Data Science & Analytics, Bayer U.S. LLC, Pharmaceuticals, 100 Bayer Boulevard, Whippany, NJ, 07981, USA.
Center of Excellence, Methodology and Data Visualization, Biostatistics Department, Servier pharmaceuticals, 200 Pier Four Blvd, Boston, MA, 02210, USA.
Orphanet J Rare Dis. 2020 Mar 12;15(1):69. doi: 10.1186/s13023-020-1332-x.
Historical controls (HCs) can be used for model parameter estimation at the study design phase, adaptation within a study, or supplementation or replacement of a control arm. Currently on the latter, there is no practical roadmap from design to analysis of a clinical trial to address selection and inclusion of HCs, while maintaining scientific validity. This paper provides a comprehensive roadmap for planning, conducting, analyzing and reporting of studies using HCs, mainly when a randomized clinical trial is not possible. We review recent applications of HC in clinical trials, in which either predominantly a large treatment effect overcame concerns about bias, or the trial targeted a life-threatening disease with no treatment options. In contrast, we address how the evidentiary standard of a trial can be strengthened with optimized study designs and analysis strategies, emphasizing rare and pediatric indications. We highlight the importance of simulation and sensitivity analyses for estimating the range of uncertainties in the estimation of treatment effect when traditional randomization is not possible. Overall, the paper provides a roadmap for using HCs.

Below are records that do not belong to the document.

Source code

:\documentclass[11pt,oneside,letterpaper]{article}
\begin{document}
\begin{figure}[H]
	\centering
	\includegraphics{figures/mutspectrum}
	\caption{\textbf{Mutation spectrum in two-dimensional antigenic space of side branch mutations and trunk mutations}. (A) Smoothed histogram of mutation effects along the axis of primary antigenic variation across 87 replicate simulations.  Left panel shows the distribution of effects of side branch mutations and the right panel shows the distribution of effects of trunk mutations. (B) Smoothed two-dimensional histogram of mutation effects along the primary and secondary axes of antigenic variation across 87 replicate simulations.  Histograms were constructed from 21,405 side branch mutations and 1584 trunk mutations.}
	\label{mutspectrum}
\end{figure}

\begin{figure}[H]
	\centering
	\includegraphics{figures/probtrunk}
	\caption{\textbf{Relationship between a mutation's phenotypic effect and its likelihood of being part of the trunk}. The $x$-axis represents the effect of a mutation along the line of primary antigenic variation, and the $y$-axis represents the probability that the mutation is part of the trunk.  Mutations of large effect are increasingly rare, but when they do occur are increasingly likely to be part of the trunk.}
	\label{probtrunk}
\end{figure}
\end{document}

历史对照(HC)可用于研究设计阶段的模型参数估计、研究中的调整或对照臂的补充或替代。目前在后者方面,从设计到分析临床试验以解决 HC 的选择和纳入问题,同时保持科学有效性,还没有实用的路线图。本文提供了使用 HC 进行规划、进行、分析和报告研究的综合路线图,主要是在不可能进行随机临床试验的情况下。我们回顾了 HC 在临床试验中的最新应用,其中主要是由于治疗效果较大,克服了对偏倚的担忧,或者试验针对的是没有治疗选择的危及生命的疾病。相比之下,我们讨论了如何通过优化的研究设计和分析策略来加强试验的证据标准,强调罕见和儿科适应症。我们强调了在无法进行传统随机化时,模拟和敏感性分析对于估计治疗效果估计不确定性范围的重要性。总的来说,本文提供了使用 HC 的路线图。